▶ WORK INSTRUCTIONS: Among the records that follow, find the line with "Properties of the" and the line with "Queueing Systems, vol.\". Set down those lines and all lines between them exactly, without adding anything.

--------

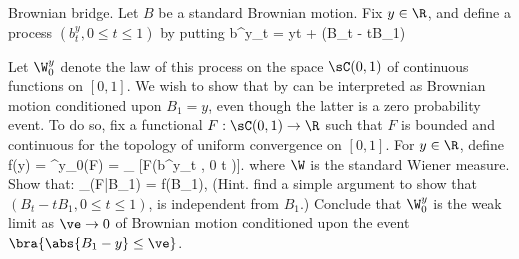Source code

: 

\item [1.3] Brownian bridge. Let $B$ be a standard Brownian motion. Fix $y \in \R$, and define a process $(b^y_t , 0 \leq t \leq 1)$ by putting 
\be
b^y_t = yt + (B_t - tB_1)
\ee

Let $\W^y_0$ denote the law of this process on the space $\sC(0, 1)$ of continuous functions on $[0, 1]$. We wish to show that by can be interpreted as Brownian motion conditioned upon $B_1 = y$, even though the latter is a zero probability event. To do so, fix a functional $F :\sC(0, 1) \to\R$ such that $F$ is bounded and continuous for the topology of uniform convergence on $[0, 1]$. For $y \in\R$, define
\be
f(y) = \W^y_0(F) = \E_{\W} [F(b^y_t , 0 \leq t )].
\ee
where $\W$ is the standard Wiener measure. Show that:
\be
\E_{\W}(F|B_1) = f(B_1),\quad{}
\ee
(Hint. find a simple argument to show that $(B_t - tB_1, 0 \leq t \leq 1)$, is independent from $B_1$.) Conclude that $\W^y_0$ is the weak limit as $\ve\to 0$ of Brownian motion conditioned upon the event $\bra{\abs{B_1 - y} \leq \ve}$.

--------

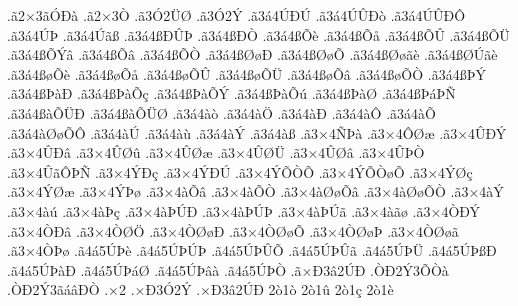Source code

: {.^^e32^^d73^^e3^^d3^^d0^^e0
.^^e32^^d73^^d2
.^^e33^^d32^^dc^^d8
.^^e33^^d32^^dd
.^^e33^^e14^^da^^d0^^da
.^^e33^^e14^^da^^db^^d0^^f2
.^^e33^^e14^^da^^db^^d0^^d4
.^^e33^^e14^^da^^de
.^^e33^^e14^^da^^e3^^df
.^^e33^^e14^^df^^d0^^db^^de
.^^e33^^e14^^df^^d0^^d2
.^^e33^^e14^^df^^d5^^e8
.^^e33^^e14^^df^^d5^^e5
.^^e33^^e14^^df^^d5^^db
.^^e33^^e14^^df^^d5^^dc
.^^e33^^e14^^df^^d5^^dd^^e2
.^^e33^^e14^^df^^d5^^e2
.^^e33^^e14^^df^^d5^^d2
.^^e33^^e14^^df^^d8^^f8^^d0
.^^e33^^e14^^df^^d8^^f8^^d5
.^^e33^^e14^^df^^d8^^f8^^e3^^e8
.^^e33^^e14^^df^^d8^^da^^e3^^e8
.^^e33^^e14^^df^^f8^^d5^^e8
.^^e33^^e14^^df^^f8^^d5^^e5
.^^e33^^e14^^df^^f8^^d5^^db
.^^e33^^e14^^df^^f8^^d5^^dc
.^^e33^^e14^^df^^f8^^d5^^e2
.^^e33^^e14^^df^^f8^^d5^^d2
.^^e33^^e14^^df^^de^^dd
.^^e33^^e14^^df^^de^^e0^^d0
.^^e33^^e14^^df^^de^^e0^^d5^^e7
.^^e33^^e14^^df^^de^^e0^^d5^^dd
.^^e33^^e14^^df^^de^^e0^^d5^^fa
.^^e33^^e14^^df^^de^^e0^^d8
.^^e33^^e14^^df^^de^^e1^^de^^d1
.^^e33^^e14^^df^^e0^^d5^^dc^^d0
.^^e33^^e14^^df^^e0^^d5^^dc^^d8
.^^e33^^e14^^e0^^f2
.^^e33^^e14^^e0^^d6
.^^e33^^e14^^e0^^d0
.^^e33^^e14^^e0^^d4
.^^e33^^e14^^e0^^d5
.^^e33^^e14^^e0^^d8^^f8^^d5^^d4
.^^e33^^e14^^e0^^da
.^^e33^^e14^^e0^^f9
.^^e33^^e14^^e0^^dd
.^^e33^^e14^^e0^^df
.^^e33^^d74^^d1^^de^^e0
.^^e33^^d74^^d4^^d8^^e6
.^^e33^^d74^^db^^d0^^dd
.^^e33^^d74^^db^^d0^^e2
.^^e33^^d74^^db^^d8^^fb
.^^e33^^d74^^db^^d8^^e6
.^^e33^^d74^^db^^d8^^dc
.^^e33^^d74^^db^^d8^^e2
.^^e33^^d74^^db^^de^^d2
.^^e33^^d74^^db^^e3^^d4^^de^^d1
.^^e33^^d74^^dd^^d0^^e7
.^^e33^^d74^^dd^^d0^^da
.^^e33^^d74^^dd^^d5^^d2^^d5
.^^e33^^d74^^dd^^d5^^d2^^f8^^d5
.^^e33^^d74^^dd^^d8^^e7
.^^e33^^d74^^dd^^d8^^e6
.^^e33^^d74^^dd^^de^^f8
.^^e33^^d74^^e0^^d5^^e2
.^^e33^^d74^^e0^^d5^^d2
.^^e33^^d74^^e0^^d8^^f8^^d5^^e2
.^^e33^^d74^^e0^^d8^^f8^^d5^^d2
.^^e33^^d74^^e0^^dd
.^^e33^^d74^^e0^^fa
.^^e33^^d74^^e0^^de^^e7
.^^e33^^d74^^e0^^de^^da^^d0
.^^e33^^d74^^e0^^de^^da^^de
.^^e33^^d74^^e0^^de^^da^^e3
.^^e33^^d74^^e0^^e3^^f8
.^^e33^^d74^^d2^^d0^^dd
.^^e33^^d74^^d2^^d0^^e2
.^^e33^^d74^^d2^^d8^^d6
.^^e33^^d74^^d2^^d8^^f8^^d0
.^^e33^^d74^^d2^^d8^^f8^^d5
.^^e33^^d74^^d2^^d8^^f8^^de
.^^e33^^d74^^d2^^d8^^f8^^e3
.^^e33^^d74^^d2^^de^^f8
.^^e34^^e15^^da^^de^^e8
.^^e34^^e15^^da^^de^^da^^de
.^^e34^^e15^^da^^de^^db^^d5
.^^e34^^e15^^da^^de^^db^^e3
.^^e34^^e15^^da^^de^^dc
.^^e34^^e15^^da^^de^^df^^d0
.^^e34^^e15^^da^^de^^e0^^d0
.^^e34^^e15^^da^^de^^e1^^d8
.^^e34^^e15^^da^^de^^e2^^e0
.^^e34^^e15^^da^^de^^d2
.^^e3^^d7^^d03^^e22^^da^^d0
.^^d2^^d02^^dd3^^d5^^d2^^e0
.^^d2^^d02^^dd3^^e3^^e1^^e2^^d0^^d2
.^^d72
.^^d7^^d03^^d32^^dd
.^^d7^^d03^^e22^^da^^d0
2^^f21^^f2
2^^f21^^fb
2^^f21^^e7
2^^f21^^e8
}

--------

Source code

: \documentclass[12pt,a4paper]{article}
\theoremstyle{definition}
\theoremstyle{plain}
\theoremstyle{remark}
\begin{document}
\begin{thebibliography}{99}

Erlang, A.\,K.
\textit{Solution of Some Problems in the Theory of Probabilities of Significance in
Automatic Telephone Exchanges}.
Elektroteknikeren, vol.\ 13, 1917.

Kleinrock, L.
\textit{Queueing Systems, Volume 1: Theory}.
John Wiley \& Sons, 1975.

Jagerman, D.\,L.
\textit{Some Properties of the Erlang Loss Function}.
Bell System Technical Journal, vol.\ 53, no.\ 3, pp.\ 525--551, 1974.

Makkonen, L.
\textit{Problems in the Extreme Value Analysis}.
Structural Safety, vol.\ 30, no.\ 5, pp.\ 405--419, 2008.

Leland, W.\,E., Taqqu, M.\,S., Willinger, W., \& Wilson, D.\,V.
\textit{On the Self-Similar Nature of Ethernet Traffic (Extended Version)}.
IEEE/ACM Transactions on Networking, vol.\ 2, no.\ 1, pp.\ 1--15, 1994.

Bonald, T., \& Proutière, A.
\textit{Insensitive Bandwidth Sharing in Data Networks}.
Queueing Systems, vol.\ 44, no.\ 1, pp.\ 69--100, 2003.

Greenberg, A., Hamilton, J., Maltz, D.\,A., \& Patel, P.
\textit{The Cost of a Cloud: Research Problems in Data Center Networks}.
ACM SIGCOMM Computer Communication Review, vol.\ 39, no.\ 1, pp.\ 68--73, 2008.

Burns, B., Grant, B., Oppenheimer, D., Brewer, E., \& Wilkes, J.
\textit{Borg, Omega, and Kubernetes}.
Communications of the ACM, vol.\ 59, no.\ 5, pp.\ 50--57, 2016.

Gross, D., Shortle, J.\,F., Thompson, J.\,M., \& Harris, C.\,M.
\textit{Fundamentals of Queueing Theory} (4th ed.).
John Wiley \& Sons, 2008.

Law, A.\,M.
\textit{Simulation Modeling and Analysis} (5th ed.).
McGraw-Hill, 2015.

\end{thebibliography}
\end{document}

--------

▶ SOLUTION:
\textit{Some Properties of the Erlang Loss Function}.
Bell System Technical Journal, vol.\ 53, no.\ 3, pp.\ 525--551, 1974.

Makkonen, L.
\textit{Problems in the Extreme Value Analysis}.
Structural Safety, vol.\ 30, no.\ 5, pp.\ 405--419, 2008.

Leland, W.\,E., Taqqu, M.\,S., Willinger, W., \& Wilson, D.\,V.
\textit{On the Self-Similar Nature of Ethernet Traffic (Extended Version)}.
IEEE/ACM Transactions on Networking, vol.\ 2, no.\ 1, pp.\ 1--15, 1994.

Bonald, T., \& Proutière, A.
\textit{Insensitive Bandwidth Sharing in Data Networks}.
Queueing Systems, vol.\ 44, no.\ 1, pp.\ 69--100, 2003.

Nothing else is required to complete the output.